--- Work request ---
Each line of the data should be repeated precisely.

### Information provided

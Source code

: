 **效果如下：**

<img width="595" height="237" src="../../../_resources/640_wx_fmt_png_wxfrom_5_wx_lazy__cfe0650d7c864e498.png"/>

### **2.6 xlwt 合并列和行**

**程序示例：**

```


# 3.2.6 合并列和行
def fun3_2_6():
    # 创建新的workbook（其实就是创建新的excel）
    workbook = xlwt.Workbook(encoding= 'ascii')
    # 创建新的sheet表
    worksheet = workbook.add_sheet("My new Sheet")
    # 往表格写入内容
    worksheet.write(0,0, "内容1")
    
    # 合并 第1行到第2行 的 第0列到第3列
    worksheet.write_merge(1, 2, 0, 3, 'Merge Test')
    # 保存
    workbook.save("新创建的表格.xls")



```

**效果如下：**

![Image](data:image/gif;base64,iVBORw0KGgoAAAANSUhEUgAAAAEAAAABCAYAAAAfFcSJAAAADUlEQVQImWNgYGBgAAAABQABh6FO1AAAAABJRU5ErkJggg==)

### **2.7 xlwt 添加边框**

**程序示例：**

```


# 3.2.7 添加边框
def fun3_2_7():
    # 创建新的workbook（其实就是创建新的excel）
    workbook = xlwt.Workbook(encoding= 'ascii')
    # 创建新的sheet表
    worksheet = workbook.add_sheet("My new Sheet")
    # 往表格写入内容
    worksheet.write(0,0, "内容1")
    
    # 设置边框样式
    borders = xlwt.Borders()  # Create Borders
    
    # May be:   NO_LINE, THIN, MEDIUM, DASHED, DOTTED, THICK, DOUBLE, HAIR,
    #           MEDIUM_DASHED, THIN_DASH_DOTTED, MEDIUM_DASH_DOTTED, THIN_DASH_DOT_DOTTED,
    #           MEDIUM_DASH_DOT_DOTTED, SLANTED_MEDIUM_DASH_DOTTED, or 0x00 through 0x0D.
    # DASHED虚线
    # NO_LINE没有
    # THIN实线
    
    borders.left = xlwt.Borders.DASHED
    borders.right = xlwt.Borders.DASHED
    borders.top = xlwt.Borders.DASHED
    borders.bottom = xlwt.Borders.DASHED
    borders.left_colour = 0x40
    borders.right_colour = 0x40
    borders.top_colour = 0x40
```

######

--- Response ---
Source code

: **效果如下：**

<img width="595" height="237" src="../../../_resources/640_wx_fmt_png_wxfrom_5_wx_lazy__cfe0650d7c864e498.png"/>

### **2.6 xlwt 合并列和行**

**程序示例：**

```


# 3.2.6 合并列和行
def fun3_2_6():
    # 创建新的workbook（其实就是创建新的excel）
    workbook = xlwt.Workbook(encoding= 'ascii')
    # 创建新的sheet表
    worksheet = workbook.add_sheet("My new Sheet")
    # 往表格写入内容
    worksheet.write(0,0, "内容1")
    
    # 合并 第1行到第2行 的 第0列到第3列
    worksheet.write_merge(1, 2, 0, 3, 'Merge Test')
    # 保存
    workbook.save("新创建的表格.xls")



```

**效果如下：**

![Image](data:image/gif;base64,iVBORw0KGgoAAAANSUhEUgAAAAEAAAABCAYAAAAfFcSJAAAADUlEQVQImWNgYGBgAAAABQABh6FO1AAAAABJRU5ErkJggg==)

### **2.7 xlwt 添加边框**

**程序示例：**

```


# 3.2.7 添加边框
def fun3_2_7():
    # 创建新的workbook（其实就是创建新的excel）
    workbook = xlwt.Workbook(encoding= 'ascii')
    # 创建新的sheet表
    worksheet = workbook.add_sheet("My new Sheet")
    # 往表格写入内容
    worksheet.write(0,0, "内容1")
    
    # 设置边框样式
    borders = xlwt.Borders()  # Create Borders
    
    # May be:   NO_LINE, THIN, MEDIUM, DASHED, DOTTED, THICK, DOUBLE, HAIR,
    #           MEDIUM_DASHED, THIN_DASH_DOTTED, MEDIUM_DASH_DOTTED, THIN_DASH_DOT_DOTTED,
    #           MEDIUM_DASH_DOT_DOTTED, SLANTED_MEDIUM_DASH_DOTTED, or 0x00 through 0x0D.
    # DASHED虚线
    # NO_LINE没有
    # THIN实线
    
    borders.left = xlwt.Borders.DASHED
    borders.right = xlwt.Borders.DASHED
    borders.top = xlwt.Borders.DASHED
    borders.bottom = xlwt.Borders.DASHED
    borders.left_colour = 0x40
    borders.right_colour = 0x40
    borders.top_colour = 0x40
```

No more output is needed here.